Behind the commitment to follow the precautionary measures was good knowledge about COVID-19, time spent on COVID-19 information, and high education, which were positively correlated with the commitment to follow precautionary measures. A recent study revealed that individuals with higher education had higher awareness about the precautionary measures of SARS virus [
29]. Moreover, females appeared to follow precautionary practices better than males, which has been observed in some previous studies [
29,
30,
31].
Lockdown and depression seem to be strongly linked. Despite that the curfew due to COVID-19 pandemic is different, it involves locking people in their houses and restricting their movements. Several studies have associated individual’s lockdown with depression [
32,
33]. Studies have shown that limited outdoor activities can result in depression [
34,
35]. Outdoor activities are linked with physical exercise, which is known to improve mental health [
36,
37,
38]. One important factor is light, as it provides signals to the brain to maintain circadian rhythm, which is involved in the sleep/wake cycle and is linked to the secretion of several mood and happiness hormones such as melatonin, cortisol, and serotonin [
39,
40,
41]. Additionally, light exposure is linked to the maintenance of vitamin D levels, as lower levels of vitamin D are associated with depression [
42,
43].
The limitations of the research design have an effect on the reliability of the results. First, the survey lacks pre-COVID and post-COVID results about depression, and therefore the results must be interpreted with caution. However, several other recent articles report the increased depression symptoms and a number of psychological disorders during COVID-19 pandemic [
44,
45,
46,
47]. Moreover, the relation of the commitment of the individual to follow precautionary measures and depression symptoms can be assessed as reliable in our study.

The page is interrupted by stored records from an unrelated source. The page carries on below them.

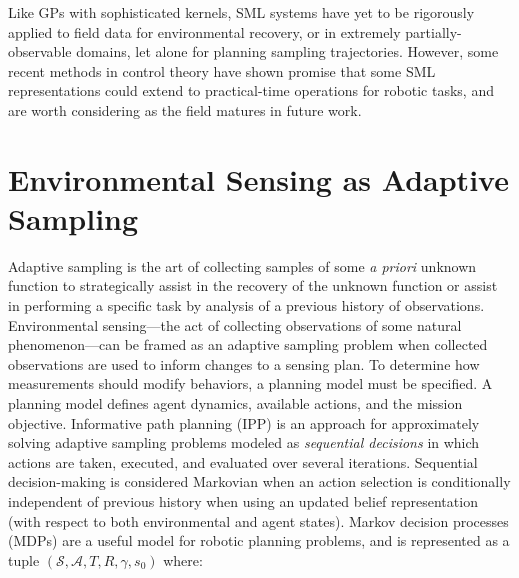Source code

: Like GPs with sophisticated kernels, SML systems have yet to be rigorously applied to field data for environmental recovery, or in extremely partially-observable domains, let alone for planning sampling trajectories. However, some recent methods in control theory \autocite{chee2022knode,jiahaoonline,gan2020data} have shown promise that some SML representations could extend to practical-time operations for robotic tasks, and are worth considering as the field matures in future work.




\section{Environmental Sensing as Adaptive Sampling}
\label{sec:ipp}
Adaptive sampling is the art of collecting samples of some \emph{a priori} unknown function to strategically assist in the recovery of the unknown function or assist in performing a specific task by analysis of a previous history of observations. Environmental sensing---the act of collecting observations of some natural phenomenon---can be framed as an adaptive sampling problem when collected observations are used to inform changes to a sensing plan. To determine how measurements should modify behaviors, a planning model must be specified. A planning model defines agent dynamics, available actions, and the mission objective. Informative path planning (IPP) is an approach for approximately solving adaptive sampling problems modeled as \emph{sequential decisions} in which actions are taken, executed, and evaluated over several iterations. Sequential decision-making is considered Markovian when an action selection is conditionally independent of previous history when using an updated belief representation (with respect to both environmental and agent states). Markov decision processes \autocite{howard1960dynamic,bellman1957markovian} (MDPs) are a useful model for robotic planning problems, and is represented as a tuple $(\mathcal{S}, \mathcal{A}, T, R, \gamma, s_0)$ where:

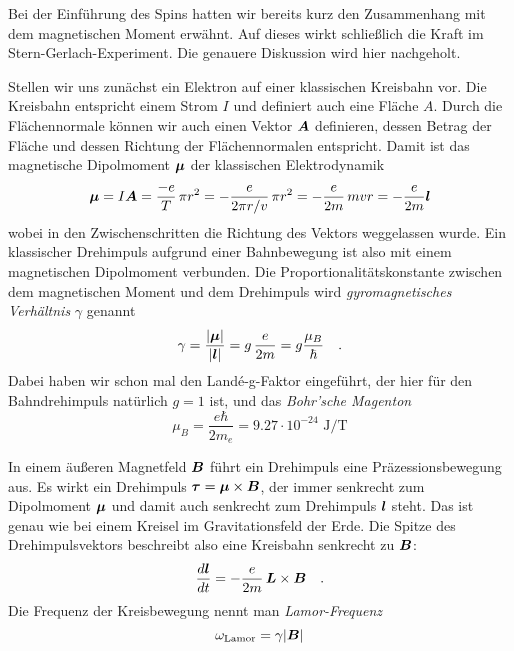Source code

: Bei der Einführung des Spins hatten wir bereits kurz den Zusammenhang mit dem magnetischen Moment erwähnt. Auf dieses wirkt schließlich die Kraft im Stern-Gerlach-Experiment. Die genauere Diskussion wird hier nachgeholt.

Stellen wir uns zunächst ein Elektron auf einer klassischen Kreisbahn vor. Die Kreisbahn entspricht einem Strom $I$ und definiert auch eine Fläche $A$. Durch die Flächennormale können wir auch einen Vektor $\boldsymbol{A}$ definieren, dessen Betrag der Fläche und dessen Richtung der Flächennormalen entspricht. Damit ist das magnetische Dipolmoment $\boldsymbol{\mu}$ der klassischen Elektrodynamik 
\begin{equation}
    \boldsymbol{\mu} = I \boldsymbol{A} = \frac{-e}{T} \, \pi r^2 = - \frac{e}{2\pi r/v} \, \pi r^2 
= -\frac{e}{2m} \, m v r = - \frac{e}{2m} \boldsymbol{l}
\end{equation}
wobei in den Zwischenschritten die Richtung des Vektors weggelassen wurde. Ein klassischer Drehimpuls aufgrund einer Bahnbewegung ist also mit einem magnetischen Dipolmoment verbunden. Die Proportionalitätskonstante zwischen dem magnetischen Moment und dem Drehimpuls wird \emph{gyromagnetisches Verhältnis} $\gamma$ genannt
\begin{equation}
    \gamma  = \frac{|\boldsymbol{\mu}|}{|\boldsymbol{l}|} = g \, \frac{e}{2m} = g \frac{\mu_B}{\hbar} \quad .
\end{equation}
Dabei haben wir schon mal den Landé-g-Faktor eingeführt, der hier für den Bahndrehimpuls natürlich $g=1$ ist, und das \emph{Bohr'sche Magenton} 
\begin{equation}
\mu_B = \frac{e \hbar}{2 m_e} = 9.27 \cdot 10^{-24} \text{ J/T}    
\end{equation}



In einem äußeren Magnetfeld $\boldsymbol{B}$ führt ein Drehimpuls eine Präzessionsbewegung aus. Es wirkt ein Drehimpuls $\boldsymbol{\tau} = \boldsymbol{\mu} \times \boldsymbol{B}$, der immer senkrecht zum Dipolmoment $\boldsymbol{\mu}$ und damit auch senkrecht zum Drehimpuls $\boldsymbol{l}$ steht. Das ist genau wie bei einem Kreisel im Gravitationsfeld der Erde. Die Spitze des Drehimpulsvektors beschreibt also eine Kreisbahn senkrecht zu $\boldsymbol{B}$:
\begin{equation}
    \frac{d \boldsymbol{l}}{dt} = - \frac{e}{2m} \, \boldsymbol{L} \times \boldsymbol{B}  \quad .
\end{equation}
Die Frequenz der Kreisbewegung nennt man \emph{Lamor-Frequenz}
\begin{equation}
    \omega_\text{Lamor} = \gamma | \boldsymbol{B} |
\end{equation}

Second, the sociodemographic profile of the participants did not follow the actual profile of Saudi Arabia. Women, educated, and young people were overrepresented due to the recruiting process. However, our result that women felt more depression symptoms than men has been observed elsewhere, as reviewed [
48]. One more limitation is that our cross-sectional design does not allow us to make any causal inferences. A web-based survey and snowball sampling recruitment method also create possibilities for selection bias. We were also not able to assess individuals’ psychological condition before the pandemic. However, we suggest that the results show the potential of increased clinical depression cases caused by the pandemic.